Mas não basta que a Comissão se limite a «considerar» que um determinado projecto não é compatível com o mercado comum e que comunique as suas reservas ao Estado autor do projecto. Para que a Comissão possa formular uma opinião mais concreta sobre a compatibilidade do projecto com o Tratado, deve ainda suscitar as observações dos «interessados», conferindo uma certa publicidade à sua intenção de, eventualmente, se opor ao projecto ou exigir que este venha a ser modificado. É com este objectivo que a Comissão tem o dever de iniciar, de imediato, o procedimento previsto pelo n.o 2 do artigo 93.o, isto é, notificar os Estados e os outros interessados para apresentarem as suas observações. É somente a esta notificação que se confere um efeito suspensivo, acarretando uma verdadeira suspensão da execução até que o procedimento tenha conduzido a uma decisão final.

Resulta deste sistema, na nossa opinião, que, tendo iniciado o procedimento, a Comissão deve sempre adoptar uma decisão, quer no sentido de proibir em definitivo a implementação das medidas projectadas, quer para subordinar a sua execução a determinadas modificações ou adaptações quer ainda, em sentido oposto, para admitir, após uma análise mais profunda, a compatibilidade do auxílio com o mercado comum. Se a Comissão demorar demasiado tempo a decidir, paralisando indefinidamente a acção do Estado em causa, consideramos que este poderá intentar contra ela um recurso por omissão.

III — Exposição dos factos

Iremos em seguida expor quais as condições em que a Comissão considerou necessário, nos termos do n.o 2 do artigo 93 o, recorrer ao Tribunal contra a República Federal da Alemanha, à qual a Comissão censura não ter respeitado uma decisão que lhe impunha a suspensão de um regime de auxílio aos investimentos.

O legislador alemão adoptou, em 15 de Março de 1968, uma lei designada Kohlegesetz.

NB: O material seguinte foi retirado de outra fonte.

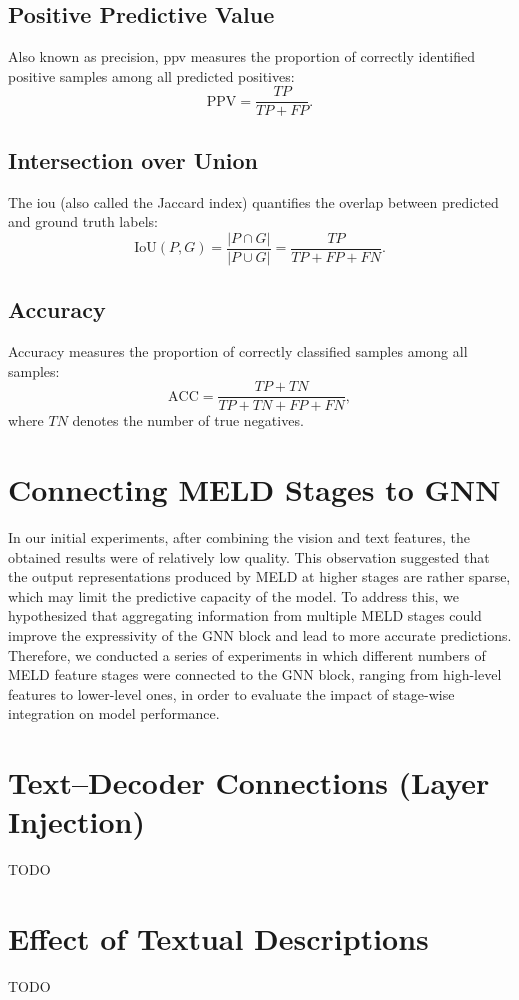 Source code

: \documentclass[FCD_GNN.tex]{subfiles}
\begin{document}
\subsection{Positive Predictive Value} 
Also known as precision, \ac{ppv} measures the proportion of correctly identified positive samples among all predicted positives:
\[
\mathrm{PPV} = \frac{TP}{TP + FP}.
\]

\subsection{Intersection over Union} 
The \ac{iou} (also called the Jaccard index) quantifies the overlap between predicted and ground truth labels:
\[
\mathrm{IoU}(P,G) = \frac{|P \cap G|}{|P \cup G|} = \frac{TP}{TP + FP + FN}.
\]

\subsection{Accuracy} 
Accuracy measures the proportion of correctly classified samples among all samples:
\[
\mathrm{ACC} = \frac{TP + TN}{TP + TN + FP + FN},
\]
where $TN$ denotes the number of true negatives.

\section{Connecting MELD Stages to GNN}
In our initial experiments, after combining the vision and text features, the obtained results were of relatively low quality. 
This observation suggested that the output representations produced by MELD at higher stages are rather sparse, which may limit the predictive capacity of the model. 
To address this, we hypothesized that aggregating information from multiple MELD stages could improve the expressivity of the GNN block and lead to more accurate predictions. 
Therefore, we conducted a series of experiments in which different numbers of MELD feature stages were connected to the GNN block, ranging from high-level features to lower-level ones, in order to evaluate the impact of stage-wise integration on model performance.
\section{Text--Decoder Connections (Layer Injection)}
TODO
\section{Effect of Textual Descriptions}
TODO
\end{document}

Este diploma contém, por um lado, uma acção de reconversão da indústria hulhífera, destinada a evitar a recessão económica em regiões afectadas pela crise da produção de carvão e a reabsorver o desemprego resultante do encerramento de determinadas minas e, por outro lado, medidas destinadas a favorecer, nestas mesmas regiões, a criação, o desenvolvimento ou a transferência de empresas industriais, com o objectivo de desenvolver o emprego e possibilitar uma diversificação das estruturas económicas, que, até aí, se tinham baseado quase exclusivamente na exploração das minas.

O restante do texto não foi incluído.